From the archives: Wrightstown Township

Wrightstown Township


Despite deputy register Phineas Pemberton's desire to name it "Centretown" (thank goodness he didn't -- didn't we also have a Centrebridge and Centreville?) it's thought that the town gets its name from Thomas Wright, a man associated with William Penn.

In a letter to Penn, dated November 27, 1687, Pemberton writes 'The people here are very disappointed with Wright and his cheating tricks he played here. They think much to call it after such a runagadoe's name. I have sometimes called it Centretown, because it lies near the center of the county.'

Runagadoe? Ooo, burn.

John Chapman, said to be the first settler circa 1684, called it Twin Borough, since his wife had given birth to twins soon after their arrival there. It's also said that Chapman (an ancestor of the great Chapman-Mercer family of Doylestown) lived in a cave on what is now Penns Park Road. This sounds a little too much of a Garden-of-Eden scenario (wilderness; wife; two squalling, fresh-faced baby boys) but who knows?
In Place Names in Bucks County, author George MacReynolds speculates, 'It was probably not a cave as that term is understood now, but a 'dug out' and similar to sod houses used later my pioneer emigrants to the West.'

Two villages — Penns Park and Wycombe — are registered as Historic Villages on the National Register of Historic Places. In the Penns Park section of the township's Web site, it's mentioned there's an "old grave yard" to the southwest of the village, where many of the township's first settlers, including John Chapman, are buried. You know how I get worked up over an "old grave yard" — now I'm going to have to check it out.

According to Davis's History of Bucks County, the first graveyard, circa 1721, was on the road from Wrightstown meetinghouse to Rush valley (now Rushland). Davis says it was 'recently known as 'the school-house lot, — "recently" to Davis was 1876 — and beginning in 1770 had a wall surrounding it, but in the early 1800s Amos Doane used the stone to build a wall on his farm.
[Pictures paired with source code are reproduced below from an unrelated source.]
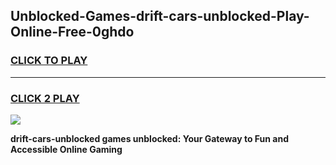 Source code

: 
## Unblocked-Games-drift-cars-unblocked-Play-Online-Free-0ghdo
<h3>
<a href="https://premium76.site?title=drift-cars-unblocked&ref=26A">CLICK TO PLAY</a></h3>
<hr>

<h3>
<a href="https://premium76.site?title=drift-cars-unblocked&ref=26A">CLICK 2 PLAY</a>
  
</h3>

<a href="https://premium76.site?title=drift-cars-unblocked&ref=26A"><img src="https://clearcache.store/games.png"></a>


**drift-cars-unblocked games unblocked: Your Gateway to Fun and Accessible Online Gaming**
Those Doanes, always up to no good.

In 1876, Davis wrote, 'There have not been any burials there within the memory of the oldest inhabitants.' Hopefully he meant inhabitants of the village, and not the cemetery.
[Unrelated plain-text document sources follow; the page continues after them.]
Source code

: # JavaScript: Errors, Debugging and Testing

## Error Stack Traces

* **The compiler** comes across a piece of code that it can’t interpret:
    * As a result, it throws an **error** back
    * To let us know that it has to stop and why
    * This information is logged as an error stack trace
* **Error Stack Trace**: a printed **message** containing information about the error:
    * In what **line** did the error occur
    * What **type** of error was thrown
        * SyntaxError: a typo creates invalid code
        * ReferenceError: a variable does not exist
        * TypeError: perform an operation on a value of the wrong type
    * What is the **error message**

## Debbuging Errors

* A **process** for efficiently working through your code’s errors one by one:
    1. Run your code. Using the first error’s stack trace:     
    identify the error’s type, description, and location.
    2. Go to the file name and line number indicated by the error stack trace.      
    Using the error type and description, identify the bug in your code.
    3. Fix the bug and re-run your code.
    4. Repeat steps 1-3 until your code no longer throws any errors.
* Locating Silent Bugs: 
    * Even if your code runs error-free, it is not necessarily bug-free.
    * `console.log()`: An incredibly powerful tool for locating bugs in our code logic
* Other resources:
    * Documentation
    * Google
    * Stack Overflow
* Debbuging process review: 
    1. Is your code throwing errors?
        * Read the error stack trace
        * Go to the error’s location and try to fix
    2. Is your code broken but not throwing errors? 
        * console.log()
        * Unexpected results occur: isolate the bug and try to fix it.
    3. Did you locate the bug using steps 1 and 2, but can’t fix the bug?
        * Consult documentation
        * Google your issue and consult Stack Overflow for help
(Click the image for a larger view.)
Date: June 24, 1975 (Staff Photographer Rudy Millarg)
Homer A. Tomlinson, trustee and member since 1907, looks toward Wrightstown Friends meetinghouse.

Unrelated to the graveyard, but possibly the best thing I've learned in a while, was the last paragraph of Davis's chapter on Wrightstown:

'Near the Windy Bush road, running from the Anchor tavern, Wrightstown, stands an old stone scholl house in which, about 1845, Charles C. Burleigh was rotten-egged while advocating the abolition of negro slavery. The person who threw the eggs subsequently perished in a snow storm.'

1 comment:

  1. Just to create a link. John Chapman was an ancester or Elizabeth Chapman Lawrence of the Bread Box Papers. It mentions in the early chapter that John spent the winter living in a cave in or around Wrightstown because he arrived in America too late to build a real log cabin and made it through the winter due to the friendliness of the local indiginous people who would leave deer carcauses at the entrance to his "cave". BTW, thanks for the tip on the book mentioned above, I got it last night and have just started to read it.